Both parties will comply with Law No. 13.709/2018 (LGPD) and, where applicable, the GDPR and other equivalent regulations.

3. Categories of data collected

3.1 Data provided directly by the User

Full name, corporate email, phone, job title, CPF/CNPJ, corporate name, address, billing data, social media profiles when provided.

3.2 Data uploaded to the agents (Inputs)

Messages, documents, spreadsheets, PDFs, audio, images, emails, code and any other content that the User (or systems connected on their behalf) submits to the agents. May contain personal data of third parties (customers, suppliers, employees) under the User's responsibility as Controller.

3.3 Agent Outputs and Actions

Responses generated by the agents, reports, email drafts, entries, queries executed against APIs, and logs of Actions performed in connected systems on behalf of the User.

3.4 Agent memory

When enabled, memory stores summaries, preferences, facts and decisions of the User to personalize future interactions. The User may view, edit and delete memory at any time.

3.5 Usage metadata

Authentication logs, session identifier, LLM model used for each response, token count, tool called, latency, error codes, IP address, device identifier, operating system, browser and approximate geographic location.
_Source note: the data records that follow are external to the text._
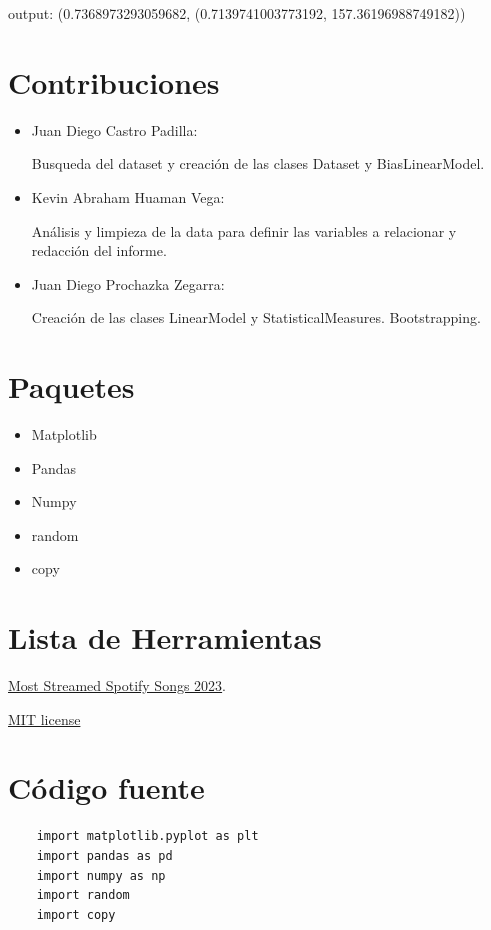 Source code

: \documentclass{report}
\begin{document}
        output:
        (0.7368973293059682, (0.7139741003773192, 157.36196988749182))

\chapter{Contribuciones}
        \begin{itemize}
            \item Juan Diego Castro Padilla:

            Busqueda del dataset y creaci\'on de las clases Dataset y BiasLinearModel.
            \item Kevin Abraham Huaman Vega:

            An\'alisis y limpieza de la data para definir las variables a relacionar y redacci\'on del informe.

            \item Juan Diego Prochazka Zegarra:

            Creaci\'on de las clases LinearModel y StatisticalMeasures. Bootstrapping.

            \end{itemize}
\chapter{Paquetes}
    \begin{itemize}
        \item Matplotlib
        \item Pandas
        \item Numpy
        \item random
        \item copy
    \end{itemize}

\chapter{Lista de Herramientas}
    \subtitle{Dataset}
        \href{https://www.kaggle.com/datasets/nelgiriyewithana/top-spotify-songs-2023}{Most Streamed Spotify Songs 2023}.

    \subtitle{Licence}
        \href{https://opensource.org/license/mit/}{MIT license}
\chapter{C\'odigo fuente}
    \subtitle{Importar las librer\'ias}
    \begin{lstlisting}
    import matplotlib.pyplot as plt
    import pandas as pd
    import numpy as np
    import random
    import copy
    \end{lstlisting}
\end{document}

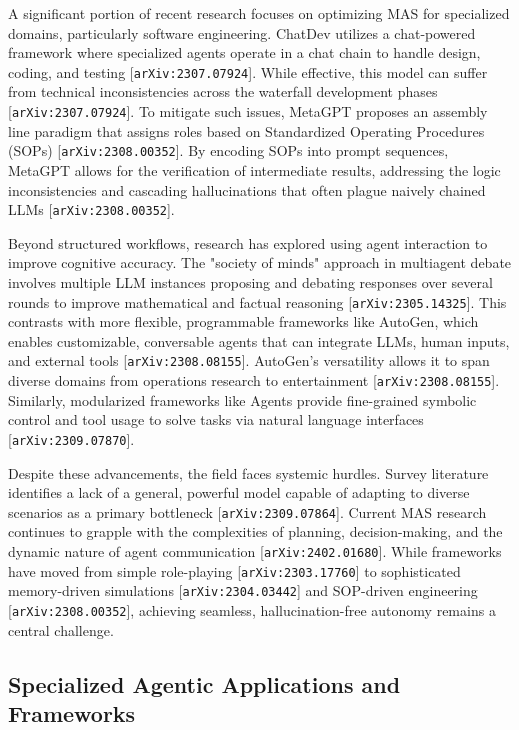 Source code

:\documentclass[11pt]{article}
\begin{document}
A significant portion of recent research focuses on optimizing MAS for specialized domains, particularly software engineering. ChatDev utilizes a chat-powered framework where specialized agents operate in a chat chain to handle design, coding, and testing [\texttt{arXiv:2307.07924}]. While effective, this model can suffer from technical inconsistencies across the waterfall development phases [\texttt{arXiv:2307.07924}]. To mitigate such issues, MetaGPT proposes an assembly line paradigm that assigns roles based on Standardized Operating Procedures (SOPs) [\texttt{arXiv:2308.00352}]. By encoding SOPs into prompt sequences, MetaGPT allows for the verification of intermediate results, addressing the logic inconsistencies and cascading hallucinations that often plague naively chained LLMs [\texttt{arXiv:2308.00352}].

Beyond structured workflows, research has explored using agent interaction to improve cognitive accuracy. The "society of minds" approach in multiagent debate involves multiple LLM instances proposing and debating responses over several rounds to improve mathematical and factual reasoning [\texttt{arXiv:2305.14325}]. This contrasts with more flexible, programmable frameworks like AutoGen, which enables customizable, conversable agents that can integrate LLMs, human inputs, and external tools [\texttt{arXiv:2308.08155}]. AutoGen's versatility allows it to span diverse domains from operations research to entertainment [\texttt{arXiv:2308.08155}]. Similarly, modularized frameworks like Agents provide fine-grained symbolic control and tool usage to solve tasks via natural language interfaces [\texttt{arXiv:2309.07870}].

Despite these advancements, the field faces systemic hurdles. Survey literature identifies a lack of a general, powerful model capable of adapting to diverse scenarios as a primary bottleneck [\texttt{arXiv:2309.07864}]. Current MAS research continues to grapple with the complexities of planning, decision-making, and the dynamic nature of agent communication [\texttt{arXiv:2402.01680}]. While frameworks have moved from simple role-playing [\texttt{arXiv:2303.17760}] to sophisticated memory-driven simulations [\texttt{arXiv:2304.03442}] and SOP-driven engineering [\texttt{arXiv:2308.00352}], achieving seamless, hallucination-free autonomy remains a central challenge.

\subsection{Specialized Agentic Applications and Frameworks}
\end{document}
3.6 Technical and analytical data

Collected via cookies, web beacons and pixels, including pages visited, session time, traffic source and visitor UUID.

3.7 Third-party data

Publicly available information or information sent by business partners, used for data enrichment, fraud prevention and commercial qualification, observing applicable legal bases.

3.8 Integrations connected by the User

Credentials (OAuth tokens, API keys) and data accessed in third-party accounts (banks, ERPs, CRMs, email, spreadsheets) explicitly connected by the User. Credentials are stored in encrypted form.

4. Purposes of processing

We process personal data to:

• Provide the service: execute the User's requests, generate responses, execute agentic Actions, maintain memory, operate integrations;
• Comply with legal, regulatory and contractual obligations;
• Invoice and bill the contracted plan;
• Support and serve the User;
• Security: prevent and detect fraud, abuse, incidents and violations of these terms and the acceptable use policy;
• Quality and internal improvement of Kobana Team (proprietary models, guardrails, quality evaluations), in an aggregated, anonymized or pseudonymized form whenever possible;
• Communication about news, updates, critical notices and marketing (with opt-out, where applicable);
• Statistics and analytics of use;
• Defense of rights in judicial or administrative proceedings.

5. Legal bases

Processing is based, as applicable, on:

• Performance of contract (art. 7, V, LGPD);
• Compliance with legal or regulatory obligation (art. 7, II);
• Legitimate interest of the Controller or of third parties (art. 7, IX), for security, fraud prevention, product improvement and related commercial communication;
• Consent of the data subject (art. 7, I), where required (e.g., direct marketing, certain specific purposes and sensitive data);
• Credit protection, health protection, regular exercise of rights or other hypotheses of art. 7 and art. 11 of the LGPD, as applicable.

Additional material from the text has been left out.